The telescope took 21 images in the Lyman-alpha wavelength of the
electromagnetic spectrum during a six-minute-nine-second
picture-taking window on its 15-minute flight. Offering the brightest
solar emissions, the Lyman-alpha wavelength assured the best
likelihood for pictures from the rocket and allowed for shorter
exposure times and more pictures. An increase in Lyman-alpha
radiation may indicate an increase in solar radiation reaching Earth.

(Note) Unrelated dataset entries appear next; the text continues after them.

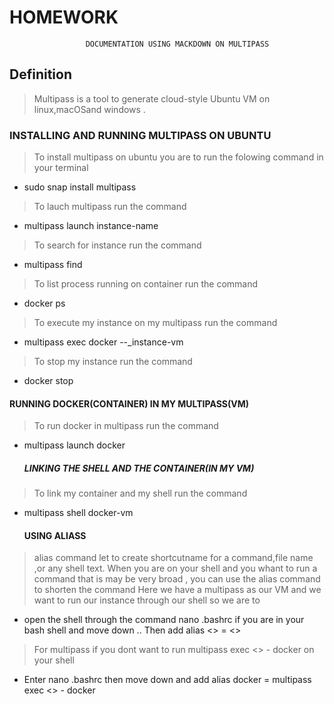 # HOMEWORK
                     DOCUMENTATION USING MACKDOWN ON MULTIPASS
 ## Definition 

>Multipass is a tool to generate cloud-style Ubuntu VM on linux,macOSand windows . 

  ### INSTALLING AND RUNNING MULTIPASS ON UBUNTU 
>To install multipass on ubuntu you are to run the folowing command in your terminal
 - sudo snap install multipass

>To lauch multipass run the command 
 - multipass launch instance-name

>To search for instance run the command
 - multipass find 

>To list process running on container run the command
 - docker ps
 
>To execute my instance on my multipass run the command
 - multipass exec docker --_instance-vm

>To stop my instance run the command 
 - docker stop

>
   #### RUNNING DOCKER(CONTAINER) IN MY MULTIPASS(VM)
>To run docker in  multipass run the command 
 - multipass launch docker 
   
    ##### LINKING THE SHELL AND THE CONTAINER(IN MY VM) 
>To link my container and my shell run the command 
  - multipass shell docker-vm

    #### USING ALIASS
>alias command let to create shortcutname for a command,file name ,or any shell text. When you are on your shell and you  whant to run a command that is may be very broad , you can use the alias command to shorten the command
  >Here we have a multipass as our VM and we want to run our instance through our shell so we are to
 - open the shell through the command nano .bashrc if you are in your bash shell and move down .. Then add alias <<name you are to enter on your shell>> = <<what you want to execute>>   
  
>For multipass if you dont want to run  multipass exec <<instance namea>> - docker on your shell 
 - Enter nano .bashrc then move down and add alias docker = multipass exec <<instance namea>> - docker  
 
  
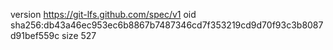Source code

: version https://git-lfs.github.com/spec/v1
oid sha256:db43a46ec953ec6b8867b7487346cd7f353219cd9d70f93c3b8087d91bef559c
size 527
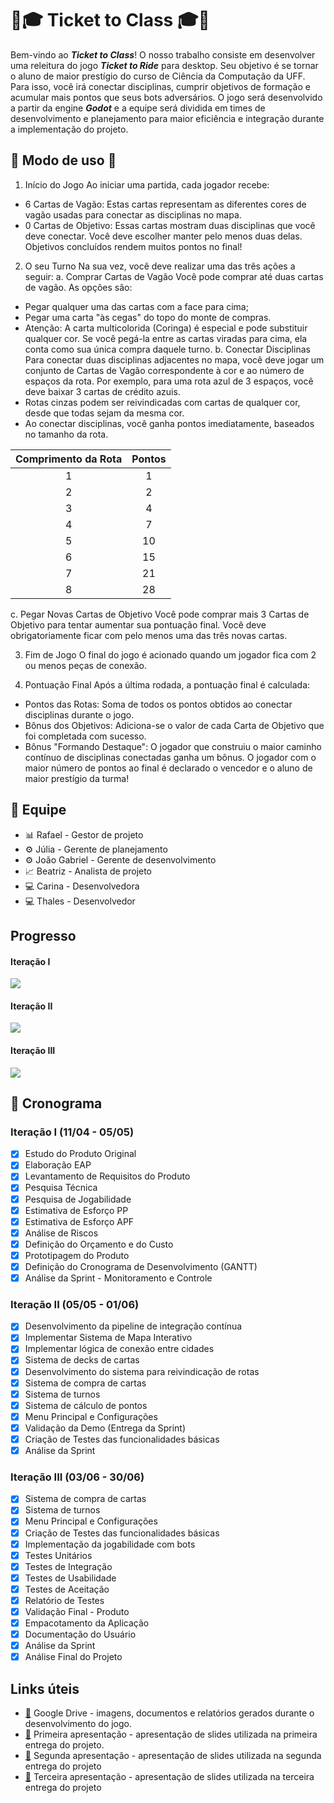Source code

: # :ticket::mortar_board: Ticket to Class :mortar_board::ticket: 
Bem-vindo ao ***Ticket to Class***! O nosso trabalho consiste em desenvolver uma releitura do jogo ***Ticket to Ride*** para desktop. Seu objetivo é se tornar o aluno de maior prestígio do curso de Ciência da Computação da UFF. Para isso, você irá conectar disciplinas, cumprir objetivos de formação e acumular mais pontos que seus bots adversários. O jogo será desenvolvido a partir da engine ***Godot*** e a equipe será dividida em times de desenvolvimento e planejamento para maior eficiência e integração durante a implementação do projeto.

## :train: Modo de uso :train:

1. Início do Jogo
Ao iniciar uma partida, cada jogador recebe:
 * 6 Cartas de Vagão: Estas cartas representam as diferentes cores de vagão usadas para conectar as disciplinas no mapa.
 * 0 Cartas de Objetivo: Essas cartas mostram duas disciplinas que você deve conectar. Você deve escolher manter pelo menos duas delas. Objetivos concluídos rendem muitos pontos no final!

2. O seu Turno
Na sua vez, você deve realizar uma das três ações a seguir:
a. Comprar Cartas de Vagão
Você pode comprar até duas cartas de vagão. As opções são:
 * Pegar qualquer uma das cartas com a face para cima;
 * Pegar uma carta "às cegas" do topo do monte de compras.
 * Atenção: A carta multicolorida (Coringa) é especial e pode substituir qualquer cor. Se você pegá-la entre as cartas viradas para cima, ela conta como sua única compra daquele turno.
b. Conectar Disciplinas
Para conectar duas disciplinas adjacentes no mapa, você deve jogar um conjunto de Cartas de Vagão correspondente à cor e ao número de espaços da rota. Por exemplo, para uma rota azul de 3 espaços, você deve baixar 3 cartas de crédito azuis.
 * Rotas cinzas podem ser reivindicadas com cartas de qualquer cor, desde que todas sejam da mesma cor.
 * Ao conectar disciplinas, você ganha pontos imediatamente, baseados no tamanho da rota.

**Comprimento da Rota** | **Pontos** |
:---------------------: | :--------: |
1 | 1 |
2 | 2 |
3 | 4 |
4 | 7 |
5 | 10 |
6 | 15 |
7 | 21 |
8 | 28 |


c. Pegar Novas Cartas de Objetivo
Você pode comprar mais 3 Cartas de Objetivo para tentar aumentar sua pontuação final. Você deve obrigatoriamente ficar com pelo menos uma das três novas cartas.

3. Fim de Jogo
O final do jogo é acionado quando um jogador fica com 2 ou menos peças de conexão. 

4. Pontuação Final
Após a última rodada, a pontuação final é calculada:
 * Pontos das Rotas: Soma de todos os pontos obtidos ao conectar disciplinas durante o jogo.
 * Bônus dos Objetivos: Adiciona-se o valor de cada Carta de Objetivo que foi completada com sucesso.
 * Bônus "Formando Destaque": O jogador que construiu o maior caminho contínuo de disciplinas conectadas ganha um bônus.
O jogador com o maior número de pontos ao final é declarado o vencedor e o aluno de maior prestígio da turma!

## :busts_in_silhouette: Equipe
* :bar_chart: Rafael - Gestor de projeto 
* :gear: Júlia - Gerente de planejamento
* :gear: João Gabriel - Gerente de desenvolvimento
* :chart_with_upwards_trend: Beatriz - Analista de projeto
* :computer: Carina - Desenvolvedora
* :computer: Thales - Desenvolvedor

## Progresso

#### Iteração I
  ![](https://geps.dev/progress/100?dangerColor=800000&warningColor=ff9900&successColor=006600)

#### Iteração II 
  ![](https://geps.dev/progress/100?dangerColor=800000&warningColor=ff9900&successColor=006600)

#### Iteração III 
  ![](https://geps.dev/progress/100?dangerColor=800000&warningColor=ff9900&successColor=006600)

## :calendar: Cronograma
### Iteração I (11/04 - 05/05)
- [X] Estudo do Produto Original
- [X] Elaboração EAP
- [X] Levantamento de Requisitos do Produto
- [X] Pesquisa Técnica
- [X] Pesquisa de Jogabilidade
- [X] Estimativa de Esforço PP
- [X] Estimativa de Esforço APF
- [X] Análise de Riscos
- [X] Definição do Orçamento e do Custo
- [X] Prototipagem do Produto
- [X] Definição do Cronograma de Desenvolvimento (GANTT)
- [X] Análise da Sprint - Monitoramento e Controle

### Iteração II (05/05 - 01/06)
- [x] Desenvolvimento da pipeline de integração contínua
- [x] Implementar Sistema de Mapa Interativo
- [x] Implementar lógica de conexão entre cidades
- [x] Sistema de decks de cartas
- [x] Desenvolvimento do sistema para reivindicação de rotas
- [x] Sistema de compra de cartas
- [x] Sistema de turnos
- [x] Sistema de cálculo de pontos
- [x] Menu Principal e Configurações
- [x] Validação da Demo (Entrega da Sprint)
- [x] Criação de Testes das funcionalidades básicas
- [x] Análise da Sprint

### Iteração III (03/06 - 30/06)
- [x] Sistema de compra de cartas
- [x] Sistema de turnos
- [x] Menu Principal e Configurações
- [x] Criação de Testes das funcionalidades básicas
- [x] Implementação da jogabilidade com bots
- [x] Testes Unitários
- [x] Testes de Integração
- [x] Testes de Usabilidade
- [x] Testes de Aceitação
- [x] Relatório de Testes
- [x] Validação Final - Produto
- [x] Empacotamento da Aplicação
- [x] Documentação do Usuário
- [x] Análise da Sprint
- [x] Análise Final do Projeto

## Links úteis 
+ [:link:](https://drive.google.com/drive/folders/1cuiLI-nLHgZQftqxqwLhmsISwi6Ljx0f?usp=drive_link) Google Drive - imagens, documentos e relatórios gerados durante o desenvolvimento do jogo.
+ [:link:](https://www.canva.com/design/DAGmO0nm1Io/6k_SZDvsDn_vYE2s3cZuHA/view?utm_content=DAGmO0nm1Io&utm_campaign=designshare&utm_medium=link2&utm_source=uniquelinks&utlId=h14eb927491) Primeira apresentação - apresentação de slides utilizada na primeira entrega do projeto.
+ [:link:](https://www.canva.com/design/DAGoTfS5UDs/SqobLz9NjghUm6eEAiyMbQ/view?utm_content=DAGoTfS5UDs&utm_campaign=designshare&utm_medium=link2&utm_source=uniquelinks&utlId=h291b6ab2b8) Segunda apresentação - apresentação de slides utilizada na segunda entrega do projeto
+ [:link:](https://www.canva.com/design/DAGrNUDKn1Q/lUBo7IiZAtTrV5JFv-8QPw/view?utm_content=DAGrNUDKn1Q&utm_campaign=designshare&utm_medium=link2&utm_source=uniquelinks&utlId=h9591ce9e56) Terceira apresentação - apresentação de slides utilizada na terceira entrega do projeto
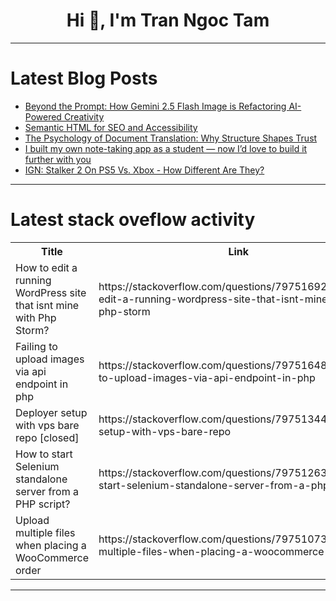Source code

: <h1 align="center">Hi 👋, I'm Tran Ngoc Tam</h1>

---

# Latest Blog Posts 
<!-- BLOG-POST-LIST:START -->
- [Beyond the Prompt: How Gemini 2.5 Flash Image is Refactoring AI-Powered Creativity](https://dev.to/stellan/beyond-text-to-image-how-googles-gemini-25-flash-is-redefining-ai-powered-creation-4chd)
- [Semantic HTML for SEO and Accessibility](https://dev.to/weddy/semantic-html-for-seo-and-accessibility-oig)
- [The Psychology of Document Translation: Why Structure Shapes Trust](https://dev.to/lily_wilson_1374db3726315/the-psychology-of-document-translation-why-structure-shapes-trust-2hio)
- [I built my own note-taking app as a student — now I’d love to build it further with you](https://dev.to/smaug6739/i-built-my-own-note-taking-app-as-a-student-now-id-love-to-build-it-further-with-you-3pnp)
- [IGN: Stalker 2 On PS5 Vs. Xbox - How Different Are They?](https://dev.to/gg_news/ign-stalker-2-on-ps5-vs-xbox-how-different-are-they-2hbm)
<!-- BLOG-POST-LIST:END -->

---

# Latest stack oveflow activity
<table>
  <tr><th>Title</th><th>Link</th></tr>
  <!-- STACKOVERFLOW:START --><tr><td>How to edit a running WordPress site that isnt mine with Php Storm?</td><td>https://stackoverflow.com/questions/79751692/how-to-edit-a-running-wordpress-site-that-isnt-mine-with-php-storm</td></tr><tr><td>Failing to upload images via api endpoint in php</td><td>https://stackoverflow.com/questions/79751648/failing-to-upload-images-via-api-endpoint-in-php</td></tr><tr><td>Deployer setup with vps bare repo [closed]</td><td>https://stackoverflow.com/questions/79751344/deployer-setup-with-vps-bare-repo</td></tr><tr><td>How to start Selenium standalone server from a PHP script?</td><td>https://stackoverflow.com/questions/79751263/how-to-start-selenium-standalone-server-from-a-php-script</td></tr><tr><td>Upload multiple files when placing a WooCommerce order</td><td>https://stackoverflow.com/questions/79751073/upload-multiple-files-when-placing-a-woocommerce-order</td></tr><!-- STACKOVERFLOW:END -->
</table>

---


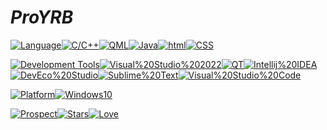# ***ProYRB***
[![Language](https://img.shields.io/badge/Language:-grey)![C/C++](https://img.shields.io/badge/C/C++-important)]()[![QML](https://img.shields.io/badge/QML-success)]()[![Java](https://img.shields.io/badge/Java-ff69b4)![html](https://img.shields.io/badge/html-red)![CSS](https://img.shields.io/badge/CSS-yellow)]()

[![Development Tools](https://img.shields.io/badge/-Development%20Tools:-grey)![Visual%20Studio%202022](https://img.shields.io/badge/-Visual%20Studio%202022-blueviolet)![QT](https://img.shields.io/badge/QT-success)![Intellij%20IDEA](https://img.shields.io/badge/-Intellij%20IDEA-ff69b4)![DevEco%20Studio](https://img.shields.io/badge/-DevEco%20Studio-9cf)![Sublime%20Text](https://img.shields.io/badge/-Sublime%20Text-orange)![Visual%20Studio%20Code](https://img.shields.io/badge/-Visual%20Studio%20Code-informational)]()

[![Platform](https://img.shields.io/badge/Platform:-grey)![Windows10](https://img.shields.io/badge/Windows10-informational)]()

[![Prospect](https://img.shields.io/badge/Prospect:-grey)![Stars](https://img.shields.io/badge/⭐-white)![Love](https://img.shields.io/badge/❤-white)]()

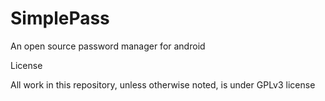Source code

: SimplePass
==========

An open source password manager for android

License

All work in this repository, unless otherwise noted, is under GPLv3 license
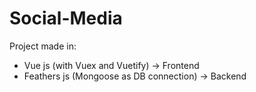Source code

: # Social-Media

Project made in:
- Vue js (with Vuex and Vuetify) -> Frontend
- Feathers js (Mongoose as DB connection) -> Backend
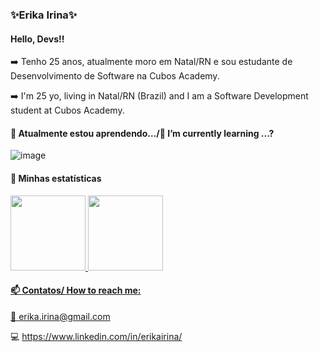 ### ✨Erika Irina✨
#### Hello, Devs!!

➡️ Tenho 25 anos, atualmente moro em Natal/RN e sou estudante de Desenvolvimento de Software na Cubos Academy.

➡️ I'm 25 yo, living in Natal/RN (Brazil) and I am a Software Development student at Cubos Academy.


#### 📌 Atualmente estou aprendendo.../🌱 I’m currently learning ...?

![image](https://user-images.githubusercontent.com/89616167/141520068-c2cb5d7d-5be2-4ccc-91e8-c1c35f71f4b6.png)

#### 🔰 Minhas estatísticas
<div>
<a href="https://github.com/erikaisc">
<img height="120em" src="https://github-readme-stats.vercel.app/api/top-langs/?username=erikaisc&layout=compact&langs_count=7&theme=dracula"/>
<img height="120em" src="https://github-readme-stats.vercel.app/api?username=erikaisc&show_icons=true&theme=dracula&include_all_commits=true&count_private=true"/>
</div>

#### 📫 Contatos/ How to reach me:
  📧 erika.irina@gmail.com
  
  💻 https://www.linkedin.com/in/erikairina/

<!--
**erikaisc/erikaisc** is a ✨ _special_ ✨ repository because its `README.md` (this file) appears on your GitHub profile.

Here are some ideas to get you started:

- 🔭 I’m currently working on ...
- 🌱 I’m currently learning ...
- 👯 I’m looking to collaborate on ...
- 🤔 I’m looking for help with ...
- 💬 Ask me about ...
- 📫 How to reach me: ...
- 😄 Pronouns: ...
- ⚡ Fun fact: ...
-->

The VAULT payload consists of a 30-centimeter (11.8-inch) Cassegrain
telescope with a dedicated Lyman-alpha spectroheliograph focusing
images onto a charge-coupled device (CCD) camera. The CCD, also
employed in consumer digital cameras, has a photosensitivity 320
times greater than photographic film previously used. The Normal
Incidence X-ray Telescope (NIXT) from the Harvard-Smithsonian Center
for Astrophysics took the previous best-resolution pictures of the
Sun from space in September 1989, also aboard a sounding rocket.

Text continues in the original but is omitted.